■ **Aim of the task**
Each of the entries should be output exactly, with nothing left out.

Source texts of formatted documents
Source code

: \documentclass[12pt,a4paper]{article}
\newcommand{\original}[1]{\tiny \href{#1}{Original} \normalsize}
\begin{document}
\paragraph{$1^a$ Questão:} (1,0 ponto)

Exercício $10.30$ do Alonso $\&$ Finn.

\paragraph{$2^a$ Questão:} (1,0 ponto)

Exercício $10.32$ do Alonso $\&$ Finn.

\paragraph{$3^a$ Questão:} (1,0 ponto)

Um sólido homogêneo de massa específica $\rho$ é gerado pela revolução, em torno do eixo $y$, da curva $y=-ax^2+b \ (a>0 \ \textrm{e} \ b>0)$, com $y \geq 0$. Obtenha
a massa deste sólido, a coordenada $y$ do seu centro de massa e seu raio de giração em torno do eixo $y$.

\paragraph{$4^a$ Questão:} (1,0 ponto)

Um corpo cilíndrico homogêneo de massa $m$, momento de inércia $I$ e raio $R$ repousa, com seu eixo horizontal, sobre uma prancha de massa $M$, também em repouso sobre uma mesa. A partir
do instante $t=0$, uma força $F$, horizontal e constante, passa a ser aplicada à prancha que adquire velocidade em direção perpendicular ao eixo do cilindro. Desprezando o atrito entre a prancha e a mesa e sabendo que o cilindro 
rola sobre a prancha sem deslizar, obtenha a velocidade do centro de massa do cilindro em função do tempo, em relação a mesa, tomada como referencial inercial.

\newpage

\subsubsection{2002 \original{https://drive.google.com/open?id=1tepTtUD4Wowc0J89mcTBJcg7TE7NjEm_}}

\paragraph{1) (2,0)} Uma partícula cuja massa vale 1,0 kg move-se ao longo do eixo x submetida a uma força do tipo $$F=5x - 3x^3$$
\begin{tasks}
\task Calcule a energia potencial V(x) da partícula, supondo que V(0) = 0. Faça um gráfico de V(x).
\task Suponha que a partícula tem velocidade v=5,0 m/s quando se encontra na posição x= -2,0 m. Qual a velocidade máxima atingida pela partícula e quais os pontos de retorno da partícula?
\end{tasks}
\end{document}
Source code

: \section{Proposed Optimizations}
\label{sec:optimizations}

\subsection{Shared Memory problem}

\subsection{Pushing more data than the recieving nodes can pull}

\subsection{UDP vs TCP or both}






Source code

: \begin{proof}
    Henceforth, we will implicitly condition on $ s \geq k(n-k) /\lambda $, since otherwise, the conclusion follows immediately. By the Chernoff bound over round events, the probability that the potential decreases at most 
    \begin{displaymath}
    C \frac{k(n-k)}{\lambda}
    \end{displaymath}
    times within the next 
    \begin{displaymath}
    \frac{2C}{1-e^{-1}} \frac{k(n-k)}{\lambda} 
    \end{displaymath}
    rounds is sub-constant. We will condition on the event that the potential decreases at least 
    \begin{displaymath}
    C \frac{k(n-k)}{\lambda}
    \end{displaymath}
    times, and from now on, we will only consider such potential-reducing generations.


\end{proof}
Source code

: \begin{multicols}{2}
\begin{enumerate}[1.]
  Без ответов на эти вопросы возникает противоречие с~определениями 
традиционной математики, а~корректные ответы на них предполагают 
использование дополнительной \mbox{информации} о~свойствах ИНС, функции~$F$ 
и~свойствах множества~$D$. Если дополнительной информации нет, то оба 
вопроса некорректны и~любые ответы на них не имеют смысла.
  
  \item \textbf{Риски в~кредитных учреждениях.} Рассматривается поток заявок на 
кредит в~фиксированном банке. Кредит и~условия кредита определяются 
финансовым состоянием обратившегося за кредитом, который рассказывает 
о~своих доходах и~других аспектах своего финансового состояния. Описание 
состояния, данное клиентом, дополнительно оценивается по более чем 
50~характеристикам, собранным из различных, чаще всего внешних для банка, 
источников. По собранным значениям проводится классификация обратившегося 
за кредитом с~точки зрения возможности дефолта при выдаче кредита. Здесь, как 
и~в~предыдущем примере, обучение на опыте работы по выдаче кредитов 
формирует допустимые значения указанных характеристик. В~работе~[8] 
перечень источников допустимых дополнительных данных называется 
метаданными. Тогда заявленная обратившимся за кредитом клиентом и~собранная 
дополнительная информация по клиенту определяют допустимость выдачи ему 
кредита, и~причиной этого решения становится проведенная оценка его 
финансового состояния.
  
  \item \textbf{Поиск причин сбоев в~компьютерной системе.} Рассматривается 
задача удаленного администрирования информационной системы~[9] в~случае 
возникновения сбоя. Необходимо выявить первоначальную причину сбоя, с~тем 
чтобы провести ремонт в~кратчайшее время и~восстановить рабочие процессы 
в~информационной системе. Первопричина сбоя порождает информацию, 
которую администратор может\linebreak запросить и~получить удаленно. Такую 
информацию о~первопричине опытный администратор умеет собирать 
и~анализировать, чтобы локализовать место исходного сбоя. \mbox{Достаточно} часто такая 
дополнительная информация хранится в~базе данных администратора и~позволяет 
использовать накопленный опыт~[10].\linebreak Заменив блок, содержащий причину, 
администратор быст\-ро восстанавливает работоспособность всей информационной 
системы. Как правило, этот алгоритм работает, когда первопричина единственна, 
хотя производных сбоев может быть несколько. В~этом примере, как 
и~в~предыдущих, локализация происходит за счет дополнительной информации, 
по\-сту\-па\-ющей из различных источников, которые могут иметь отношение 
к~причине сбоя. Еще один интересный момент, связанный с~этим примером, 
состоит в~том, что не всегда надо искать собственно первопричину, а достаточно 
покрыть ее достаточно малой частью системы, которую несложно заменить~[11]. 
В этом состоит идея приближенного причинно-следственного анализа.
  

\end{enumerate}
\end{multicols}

■ **Solution**
Source code

: \documentclass[12pt,a4paper]{article}
\newcommand{\original}[1]{\tiny \href{#1}{Original} \normalsize}
\begin{document}
\paragraph{$1^a$ Questão:} (1,0 ponto)

Exercício $10.30$ do Alonso $\&$ Finn.

\paragraph{$2^a$ Questão:} (1,0 ponto)

Exercício $10.32$ do Alonso $\&$ Finn.

\paragraph{$3^a$ Questão:} (1,0 ponto)

Um sólido homogêneo de massa específica $\rho$ é gerado pela revolução, em torno do eixo $y$, da curva $y=-ax^2+b \ (a>0 \ \textrm{e} \ b>0)$, com $y \geq 0$. Obtenha
a massa deste sólido, a coordenada $y$ do seu centro de massa e seu raio de giração em torno do eixo $y$.

\paragraph{$4^a$ Questão:} (1,0 ponto)

Um corpo cilíndrico homogêneo de massa $m$, momento de inércia $I$ e raio $R$ repousa, com seu eixo horizontal, sobre uma prancha de massa $M$, também em repouso sobre uma mesa. A partir
do instante $t=0$, uma força $F$, horizontal e constante, passa a ser aplicada à prancha que adquire velocidade em direção perpendicular ao eixo do cilindro. Desprezando o atrito entre a prancha e a mesa e sabendo que o cilindro 
rola sobre a prancha sem deslizar, obtenha a velocidade do centro de massa do cilindro em função do tempo, em relação a mesa, tomada como referencial inercial.

\newpage

\subsubsection{2002 \original{https://drive.google.com/open?id=1tepTtUD4Wowc0J89mcTBJcg7TE7NjEm_}}

\paragraph{1) (2,0)} Uma partícula cuja massa vale 1,0 kg move-se ao longo do eixo x submetida a uma força do tipo $$F=5x - 3x^3$$
\begin{tasks}
\task Calcule a energia potencial V(x) da partícula, supondo que V(0) = 0. Faça um gráfico de V(x).
\task Suponha que a partícula tem velocidade v=5,0 m/s quando se encontra na posição x= -2,0 m. Qual a velocidade máxima atingida pela partícula e quais os pontos de retorno da partícula?
\end{tasks}
\end{document}
Source code

: \section{Proposed Optimizations}
\label{sec:optimizations}

\subsection{Shared Memory problem}

\subsection{Pushing more data than the recieving nodes can pull}

\subsection{UDP vs TCP or both}






Source code

: \begin{proof}
    Henceforth, we will implicitly condition on $ s \geq k(n-k) /\lambda $, since otherwise, the conclusion follows immediately. By the Chernoff bound over round events, the probability that the potential decreases at most 
    \begin{displaymath}
    C \frac{k(n-k)}{\lambda}
    \end{displaymath}
    times within the next 
    \begin{displaymath}
    \frac{2C}{1-e^{-1}} \frac{k(n-k)}{\lambda} 
    \end{displaymath}
    rounds is sub-constant. We will condition on the event that the potential decreases at least 
    \begin{displaymath}
    C \frac{k(n-k)}{\lambda}
    \end{displaymath}
    times, and from now on, we will only consider such potential-reducing generations.


\end{proof}
Source code

: \begin{multicols}{2}
\begin{enumerate}[1.]
  Без ответов на эти вопросы возникает противоречие с~определениями 
традиционной математики, а~корректные ответы на них предполагают 
использование дополнительной \mbox{информации} о~свойствах ИНС, функции~$F$ 
и~свойствах множества~$D$. Если дополнительной информации нет, то оба 
вопроса некорректны и~любые ответы на них не имеют смысла.
  
  \item \textbf{Риски в~кредитных учреждениях.} Рассматривается поток заявок на 
кредит в~фиксированном банке. Кредит и~условия кредита определяются 
финансовым состоянием обратившегося за кредитом, который рассказывает 
о~своих доходах и~других аспектах своего финансового состояния. Описание 
состояния, данное клиентом, дополнительно оценивается по более чем 
50~характеристикам, собранным из различных, чаще всего внешних для банка, 
источников. По собранным значениям проводится классификация обратившегося 
за кредитом с~точки зрения возможности дефолта при выдаче кредита. Здесь, как 
и~в~предыдущем примере, обучение на опыте работы по выдаче кредитов 
формирует допустимые значения указанных характеристик. В~работе~[8] 
перечень источников допустимых дополнительных данных называется 
метаданными. Тогда заявленная обратившимся за кредитом клиентом и~собранная 
дополнительная информация по клиенту определяют допустимость выдачи ему 
кредита, и~причиной этого решения становится проведенная оценка его 
финансового состояния.
  
  \item \textbf{Поиск причин сбоев в~компьютерной системе.} Рассматривается 
задача удаленного администрирования информационной системы~[9] в~случае 
возникновения сбоя. Необходимо выявить первоначальную причину сбоя, с~тем 
чтобы провести ремонт в~кратчайшее время и~восстановить рабочие процессы 
в~информационной системе. Первопричина сбоя порождает информацию, 
которую администратор может\linebreak запросить и~получить удаленно. Такую 
информацию о~первопричине опытный администратор умеет собирать 
и~анализировать, чтобы локализовать место исходного сбоя. \mbox{Достаточно} часто такая 
дополнительная информация хранится в~базе данных администратора и~позволяет 
использовать накопленный опыт~[10].\linebreak Заменив блок, содержащий причину, 
администратор быст\-ро восстанавливает работоспособность всей информационной 
системы. Как правило, этот алгоритм работает, когда первопричина единственна, 
хотя производных сбоев может быть несколько. В~этом примере, как 
и~в~предыдущих, локализация происходит за счет дополнительной информации, 
по\-сту\-па\-ющей из различных источников, которые могут иметь отношение 
к~причине сбоя. Еще один интересный момент, связанный с~этим примером, 
состоит в~том, что не всегда надо искать собственно первопричину, а достаточно 
покрыть ее достаточно малой частью системы, которую несложно заменить~[11]. 
В этом состоит идея приближенного причинно-следственного анализа.
  

\end{enumerate}
\end{multicols}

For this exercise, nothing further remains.